Its Relation to Emergence, Feeding and Hypopygial Rotation

Published online by Cambridge University Press:  06 April 2009

J. F. Marshall
Affiliation:
From the British Mosquito Control Institute, Hayling Island.
J. Staley
Affiliation:
From the British Mosquito Control Institute, Hayling Island.

Extract

1. Shortly before the imago emerges, air accumulates under the pupal skin. This air is swallowed by the imago and passes directly into the stomach; the resulting distention of the abdomen helping to push the thorax forward so as to rupture the pupal skin.

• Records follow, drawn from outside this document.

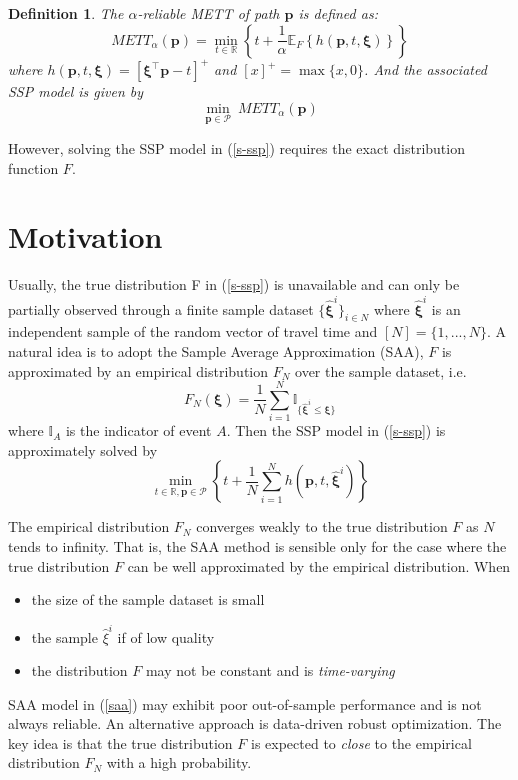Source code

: \documentclass{article}
\newtheorem{defin}{Definition}
\begin{document}
\begin{defin}
	The $\alpha$-reliable METT of path $\bm{p}$ is defined as:
	\begin{equation}
		METT_{\alpha} (\bm{p}) = \min_{t \in \mathbb{R}} \left\{t + \frac{1}{\alpha} \mathbb{E}_{F}\left\{h(\bm{p}, t, \bm{\xi})\right\} \right\}
	\end{equation} 
	where $h(\bm{p}, t, \bm{\xi}) = [\bm{\xi}^\top\bm{p} - t]^+$ and $[x]^+ = \max\{x, 0\}$. And the associated SSP model is given by
	\begin{equation} \label{s-ssp}
		\min_{\bm{p} \in \mathcal{P}} \ METT_{\alpha} (\bm{p})
	\end{equation} 
\end{defin}

However, solving the SSP model in (\ref{s-ssp}) requires the exact distribution function $F$. 

\section{Motivation}

Usually, the true distribution F in (\ref{s-ssp}) is unavailable and can only be partially observed through a finite sample dataset $\{\hat{\bm{\xi}}^i\}_{i \in N}$
where $\hat{\bm{\xi}}^i$ is an independent sample of the random vector of travel time and $[N]=\{1,...,N\}$. A natural idea is to adopt the Sample Average Approximation (SAA), $F$ is approximated by an empirical distribution $F_N$ over the sample dataset, i.e.
\begin{equation}
	F_N(\bm{\xi}) = \frac{1}{N} \sum_{i=1}^{N} \mathbb{I}_{\{\hat{\bm{\xi}}^i \leq \bm{\xi}\}}
\end{equation}
where $\mathbb{I}_A$ is the indicator of event $A$. Then the SSP model in (\ref{s-ssp}) is approximately solved by
\begin{equation} \label{saa}
	\min_{t \in \mathbb{R}, \bm{p} \in \mathcal{P}} \left\{t + \frac{1}{N} \sum_{i=1}^{N} h(\bm{p}, t, \hat{\bm{\xi}}^i)\right\} 
\end{equation}

The empirical distribution $F_N$ converges weakly to the true distribution $F$ as $N$ tends to infinity. That is, the SAA method is sensible only for the case where the true distribution $F$ can be well approximated by the empirical distribution. When
\begin{itemize}
	\item the size of the sample dataset is small
	\item the sample $\hat{\xi}^i$ if of low quality
	\item the distribution $F$ may not be constant and is \textit{time-varying}
\end{itemize}
SAA model in (\ref{saa}) may exhibit poor out-of-sample performance and is not always reliable. An alternative approach is data-driven robust optimization. The key idea is that the true distribution $F$ is expected to \textit{close} to the empirical distribution $F_N$ with a high probability.
\end{document}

2. After rupture of the pupal skin, the imago continues to swallow air, which causes the stomach (and therefore the abdomen) to expand further and thereby facilitate the emergence of the imago.

3. Within an hour after complete emergence of the imago, the air in the mid-gut commences to pass forward into the (hitherto empty) oesophageal diverticula, and after 12–22 hours the mid-gut no longer contains air. (Note. We find that the process of emergence here described for Culicidae also applies to some other diptera which, like mosquitoes, live for a part of their lives in water.)

4. In mosquitoes fed on liquid (e.g. raisin juice) other than blood, the liquid goes direct into the oesophageal diverticula and displaces the air from them more or less completely (the experiments of Nuttall and Shipley (1903, p. 177) showed the air to be thus displaced, but this point was not specially mentioned by them).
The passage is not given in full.